**EXERCISE**
Look below for the line containing "a blank line."; from there, print each line exactly up to and including the line containing "arranger (for track data).", and stop.

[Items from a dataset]
*-*-*
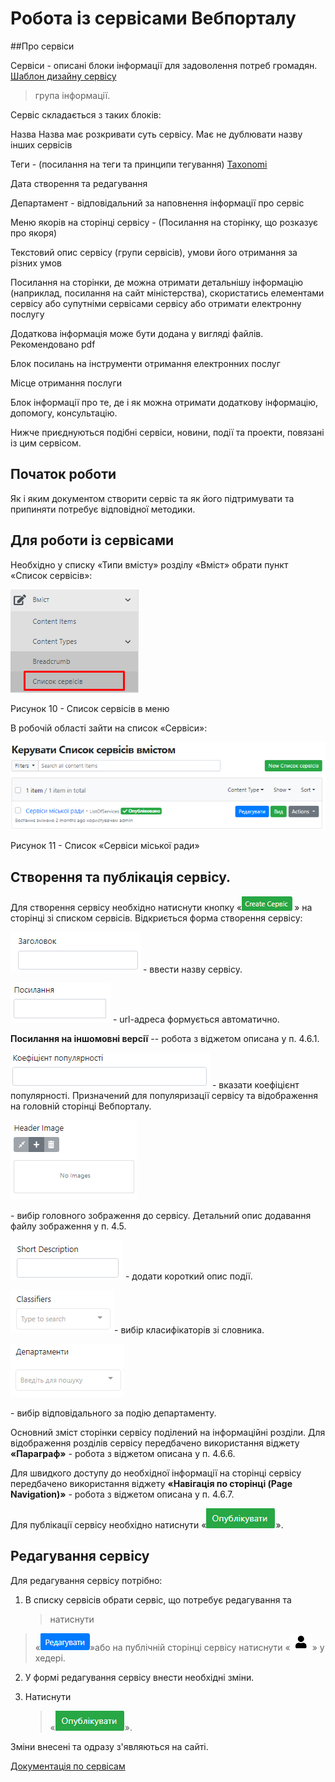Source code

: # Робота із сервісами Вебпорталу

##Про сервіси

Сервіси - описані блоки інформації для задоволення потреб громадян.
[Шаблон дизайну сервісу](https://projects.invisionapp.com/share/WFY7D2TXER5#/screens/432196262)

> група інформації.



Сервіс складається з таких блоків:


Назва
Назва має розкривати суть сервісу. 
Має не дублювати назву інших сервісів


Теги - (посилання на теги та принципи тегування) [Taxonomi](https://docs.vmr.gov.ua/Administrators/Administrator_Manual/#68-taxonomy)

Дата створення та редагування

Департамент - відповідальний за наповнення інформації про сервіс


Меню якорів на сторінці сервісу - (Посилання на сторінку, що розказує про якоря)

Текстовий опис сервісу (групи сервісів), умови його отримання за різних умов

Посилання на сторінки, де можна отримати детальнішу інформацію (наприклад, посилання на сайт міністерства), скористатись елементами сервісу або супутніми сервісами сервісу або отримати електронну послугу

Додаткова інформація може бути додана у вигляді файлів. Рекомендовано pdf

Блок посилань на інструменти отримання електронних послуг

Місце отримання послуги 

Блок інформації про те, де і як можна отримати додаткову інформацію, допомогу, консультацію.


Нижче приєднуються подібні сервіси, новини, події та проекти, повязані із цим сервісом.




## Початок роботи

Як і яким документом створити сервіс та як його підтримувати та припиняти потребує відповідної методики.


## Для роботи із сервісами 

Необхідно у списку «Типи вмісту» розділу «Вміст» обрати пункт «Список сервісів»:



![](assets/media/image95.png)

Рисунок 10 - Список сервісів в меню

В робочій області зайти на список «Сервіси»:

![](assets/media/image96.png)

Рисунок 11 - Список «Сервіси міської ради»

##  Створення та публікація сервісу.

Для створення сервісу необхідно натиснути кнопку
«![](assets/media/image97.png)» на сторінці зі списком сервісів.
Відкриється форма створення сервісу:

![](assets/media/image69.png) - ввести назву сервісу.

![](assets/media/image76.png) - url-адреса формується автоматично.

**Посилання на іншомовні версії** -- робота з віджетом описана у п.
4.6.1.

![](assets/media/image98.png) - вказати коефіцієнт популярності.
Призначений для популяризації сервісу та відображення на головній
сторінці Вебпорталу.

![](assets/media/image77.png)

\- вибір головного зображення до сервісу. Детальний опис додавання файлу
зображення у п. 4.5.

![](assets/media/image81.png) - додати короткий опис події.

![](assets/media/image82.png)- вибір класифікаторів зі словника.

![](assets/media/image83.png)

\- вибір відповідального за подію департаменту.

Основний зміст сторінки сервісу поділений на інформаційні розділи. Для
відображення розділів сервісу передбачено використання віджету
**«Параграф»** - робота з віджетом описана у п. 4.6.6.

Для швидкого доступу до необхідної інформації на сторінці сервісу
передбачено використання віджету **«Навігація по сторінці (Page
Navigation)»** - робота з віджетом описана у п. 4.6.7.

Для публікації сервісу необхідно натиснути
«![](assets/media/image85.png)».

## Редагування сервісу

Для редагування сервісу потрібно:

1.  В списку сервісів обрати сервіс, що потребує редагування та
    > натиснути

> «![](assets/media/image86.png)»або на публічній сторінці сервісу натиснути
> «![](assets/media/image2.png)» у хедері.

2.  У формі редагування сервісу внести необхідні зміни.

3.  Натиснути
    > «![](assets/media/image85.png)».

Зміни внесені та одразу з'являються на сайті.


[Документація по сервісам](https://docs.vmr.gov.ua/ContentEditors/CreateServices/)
*-*-*
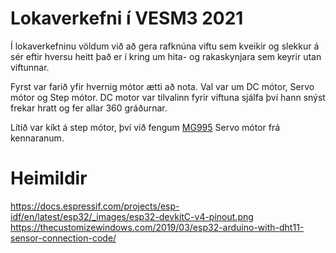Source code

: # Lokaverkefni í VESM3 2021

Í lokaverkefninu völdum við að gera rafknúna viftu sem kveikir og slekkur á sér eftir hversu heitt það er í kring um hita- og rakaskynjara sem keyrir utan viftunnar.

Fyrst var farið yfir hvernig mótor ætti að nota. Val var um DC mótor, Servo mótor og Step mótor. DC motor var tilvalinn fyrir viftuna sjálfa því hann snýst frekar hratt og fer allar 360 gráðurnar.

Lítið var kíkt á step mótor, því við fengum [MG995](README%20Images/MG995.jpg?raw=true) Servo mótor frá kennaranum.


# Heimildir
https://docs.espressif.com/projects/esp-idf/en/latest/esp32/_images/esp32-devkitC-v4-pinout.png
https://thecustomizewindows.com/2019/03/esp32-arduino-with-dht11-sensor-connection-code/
*-*-*
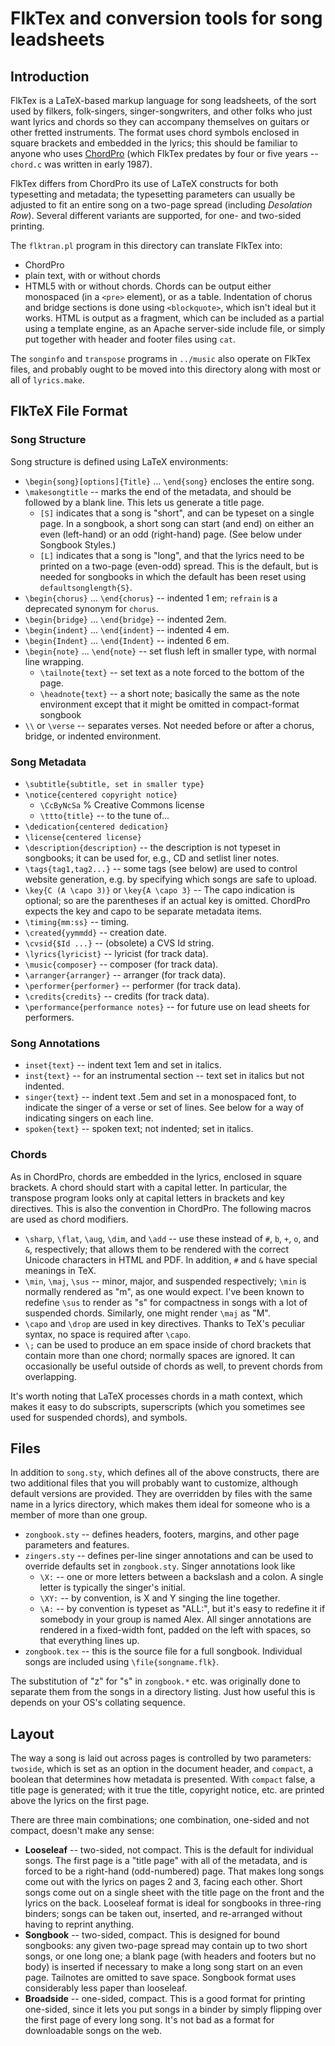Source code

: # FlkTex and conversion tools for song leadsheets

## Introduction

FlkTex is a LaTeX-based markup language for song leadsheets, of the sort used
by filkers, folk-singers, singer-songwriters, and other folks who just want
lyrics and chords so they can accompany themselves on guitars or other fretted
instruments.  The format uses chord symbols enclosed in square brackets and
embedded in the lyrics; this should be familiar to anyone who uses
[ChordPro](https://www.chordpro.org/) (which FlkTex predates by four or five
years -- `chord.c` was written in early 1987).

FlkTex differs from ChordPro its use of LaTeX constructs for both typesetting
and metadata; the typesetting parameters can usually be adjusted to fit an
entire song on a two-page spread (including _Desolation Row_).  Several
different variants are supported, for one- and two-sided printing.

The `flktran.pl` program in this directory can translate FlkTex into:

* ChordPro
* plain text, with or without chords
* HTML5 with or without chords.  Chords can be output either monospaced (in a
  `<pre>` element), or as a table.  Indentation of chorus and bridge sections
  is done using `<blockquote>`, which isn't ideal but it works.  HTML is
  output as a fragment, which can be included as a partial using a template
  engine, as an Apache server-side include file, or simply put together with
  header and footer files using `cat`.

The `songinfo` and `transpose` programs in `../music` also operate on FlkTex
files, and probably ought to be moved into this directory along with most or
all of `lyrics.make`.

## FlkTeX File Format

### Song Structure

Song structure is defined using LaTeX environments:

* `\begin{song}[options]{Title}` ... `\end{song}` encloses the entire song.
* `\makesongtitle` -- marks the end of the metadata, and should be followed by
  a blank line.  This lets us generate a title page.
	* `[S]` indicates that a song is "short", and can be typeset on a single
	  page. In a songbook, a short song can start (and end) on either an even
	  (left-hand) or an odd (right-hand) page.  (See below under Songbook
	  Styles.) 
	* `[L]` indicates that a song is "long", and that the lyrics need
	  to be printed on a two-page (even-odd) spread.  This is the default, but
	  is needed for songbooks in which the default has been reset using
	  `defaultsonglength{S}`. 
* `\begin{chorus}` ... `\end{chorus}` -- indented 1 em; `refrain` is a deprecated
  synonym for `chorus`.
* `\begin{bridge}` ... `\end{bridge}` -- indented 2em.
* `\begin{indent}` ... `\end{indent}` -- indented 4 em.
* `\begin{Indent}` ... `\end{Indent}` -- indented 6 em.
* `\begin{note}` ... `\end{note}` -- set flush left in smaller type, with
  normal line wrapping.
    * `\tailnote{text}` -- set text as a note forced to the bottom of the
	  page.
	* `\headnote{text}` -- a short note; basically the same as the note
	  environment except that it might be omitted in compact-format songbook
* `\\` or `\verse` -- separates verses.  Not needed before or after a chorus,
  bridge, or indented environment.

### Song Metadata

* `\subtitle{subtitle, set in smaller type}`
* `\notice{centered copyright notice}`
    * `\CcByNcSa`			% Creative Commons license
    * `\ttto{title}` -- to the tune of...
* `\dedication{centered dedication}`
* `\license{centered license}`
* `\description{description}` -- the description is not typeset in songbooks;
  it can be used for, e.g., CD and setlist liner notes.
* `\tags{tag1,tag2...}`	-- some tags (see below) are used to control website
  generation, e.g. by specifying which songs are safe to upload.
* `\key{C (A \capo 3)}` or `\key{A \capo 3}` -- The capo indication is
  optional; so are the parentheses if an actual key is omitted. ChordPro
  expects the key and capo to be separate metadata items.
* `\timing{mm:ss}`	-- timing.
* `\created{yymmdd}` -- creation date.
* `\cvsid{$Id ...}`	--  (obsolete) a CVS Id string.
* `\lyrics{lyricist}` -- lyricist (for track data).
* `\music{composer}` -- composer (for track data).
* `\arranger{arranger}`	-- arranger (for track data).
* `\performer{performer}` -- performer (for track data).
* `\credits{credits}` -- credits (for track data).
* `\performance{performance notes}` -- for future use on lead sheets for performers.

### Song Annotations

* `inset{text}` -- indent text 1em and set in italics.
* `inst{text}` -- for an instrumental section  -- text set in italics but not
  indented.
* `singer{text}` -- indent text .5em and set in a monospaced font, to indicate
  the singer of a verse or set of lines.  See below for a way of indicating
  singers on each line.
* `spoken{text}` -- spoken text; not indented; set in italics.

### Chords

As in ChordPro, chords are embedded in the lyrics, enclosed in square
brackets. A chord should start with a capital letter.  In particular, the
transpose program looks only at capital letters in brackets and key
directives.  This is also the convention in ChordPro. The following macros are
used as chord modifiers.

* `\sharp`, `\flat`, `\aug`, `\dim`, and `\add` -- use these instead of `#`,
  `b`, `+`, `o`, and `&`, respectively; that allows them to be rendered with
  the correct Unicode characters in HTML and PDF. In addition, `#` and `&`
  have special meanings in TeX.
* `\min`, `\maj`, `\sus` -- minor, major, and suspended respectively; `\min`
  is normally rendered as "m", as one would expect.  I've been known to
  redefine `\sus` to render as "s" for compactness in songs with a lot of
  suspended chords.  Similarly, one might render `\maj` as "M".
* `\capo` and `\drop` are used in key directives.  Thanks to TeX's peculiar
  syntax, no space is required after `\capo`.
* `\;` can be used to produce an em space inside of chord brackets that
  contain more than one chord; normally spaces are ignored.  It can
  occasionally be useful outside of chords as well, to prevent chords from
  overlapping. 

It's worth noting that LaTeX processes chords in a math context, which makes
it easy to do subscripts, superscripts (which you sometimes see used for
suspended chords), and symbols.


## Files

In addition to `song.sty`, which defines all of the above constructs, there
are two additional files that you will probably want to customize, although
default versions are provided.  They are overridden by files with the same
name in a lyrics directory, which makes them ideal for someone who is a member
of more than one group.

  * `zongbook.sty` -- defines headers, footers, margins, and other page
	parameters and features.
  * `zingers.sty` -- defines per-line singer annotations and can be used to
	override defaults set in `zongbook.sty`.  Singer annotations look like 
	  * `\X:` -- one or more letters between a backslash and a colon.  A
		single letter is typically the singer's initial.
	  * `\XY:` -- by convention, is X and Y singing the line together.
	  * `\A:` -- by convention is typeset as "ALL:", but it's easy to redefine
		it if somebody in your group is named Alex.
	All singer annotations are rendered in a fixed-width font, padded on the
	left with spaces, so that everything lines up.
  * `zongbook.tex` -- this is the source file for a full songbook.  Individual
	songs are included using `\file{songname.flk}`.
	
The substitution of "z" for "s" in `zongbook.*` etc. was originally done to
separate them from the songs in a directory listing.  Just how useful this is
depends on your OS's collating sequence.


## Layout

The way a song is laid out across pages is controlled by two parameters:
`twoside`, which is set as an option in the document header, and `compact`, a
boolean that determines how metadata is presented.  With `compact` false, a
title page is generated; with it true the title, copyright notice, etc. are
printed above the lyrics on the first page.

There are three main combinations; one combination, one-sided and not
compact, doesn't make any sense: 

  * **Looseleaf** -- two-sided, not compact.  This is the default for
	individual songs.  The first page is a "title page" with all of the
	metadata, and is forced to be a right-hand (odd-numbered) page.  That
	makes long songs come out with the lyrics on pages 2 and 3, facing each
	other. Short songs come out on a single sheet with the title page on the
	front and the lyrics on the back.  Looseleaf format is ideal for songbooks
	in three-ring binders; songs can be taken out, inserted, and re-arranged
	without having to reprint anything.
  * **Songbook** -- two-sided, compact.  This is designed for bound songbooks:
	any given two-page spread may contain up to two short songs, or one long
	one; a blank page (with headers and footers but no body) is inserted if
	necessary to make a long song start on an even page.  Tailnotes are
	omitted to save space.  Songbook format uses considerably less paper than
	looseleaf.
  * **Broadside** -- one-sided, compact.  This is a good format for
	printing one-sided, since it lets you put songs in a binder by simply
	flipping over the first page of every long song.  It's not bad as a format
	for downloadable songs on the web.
*-*-*
**THE COMPLETED TASK**
  a blank line.  This lets us generate a title page.
	* `[S]` indicates that a song is "short", and can be typeset on a single
	  page. In a songbook, a short song can start (and end) on either an even
	  (left-hand) or an odd (right-hand) page.  (See below under Songbook
	  Styles.) 
	* `[L]` indicates that a song is "long", and that the lyrics need
	  to be printed on a two-page (even-odd) spread.  This is the default, but
	  is needed for songbooks in which the default has been reset using
	  `defaultsonglength{S}`. 
* `\begin{chorus}` ... `\end{chorus}` -- indented 1 em; `refrain` is a deprecated
  synonym for `chorus`.
* `\begin{bridge}` ... `\end{bridge}` -- indented 2em.
* `\begin{indent}` ... `\end{indent}` -- indented 4 em.
* `\begin{Indent}` ... `\end{Indent}` -- indented 6 em.
* `\begin{note}` ... `\end{note}` -- set flush left in smaller type, with
  normal line wrapping.
    * `\tailnote{text}` -- set text as a note forced to the bottom of the
	  page.
	* `\headnote{text}` -- a short note; basically the same as the note
	  environment except that it might be omitted in compact-format songbook
* `\\` or `\verse` -- separates verses.  Not needed before or after a chorus,
  bridge, or indented environment.

### Song Metadata

* `\subtitle{subtitle, set in smaller type}`
* `\notice{centered copyright notice}`
    * `\CcByNcSa`			% Creative Commons license
    * `\ttto{title}` -- to the tune of...
* `\dedication{centered dedication}`
* `\license{centered license}`
* `\description{description}` -- the description is not typeset in songbooks;
  it can be used for, e.g., CD and setlist liner notes.
* `\tags{tag1,tag2...}`	-- some tags (see below) are used to control website
  generation, e.g. by specifying which songs are safe to upload.
* `\key{C (A \capo 3)}` or `\key{A \capo 3}` -- The capo indication is
  optional; so are the parentheses if an actual key is omitted. ChordPro
  expects the key and capo to be separate metadata items.
* `\timing{mm:ss}`	-- timing.
* `\created{yymmdd}` -- creation date.
* `\cvsid{$Id ...}`	--  (obsolete) a CVS Id string.
* `\lyrics{lyricist}` -- lyricist (for track data).
* `\music{composer}` -- composer (for track data).
* `\arranger{arranger}`	-- arranger (for track data).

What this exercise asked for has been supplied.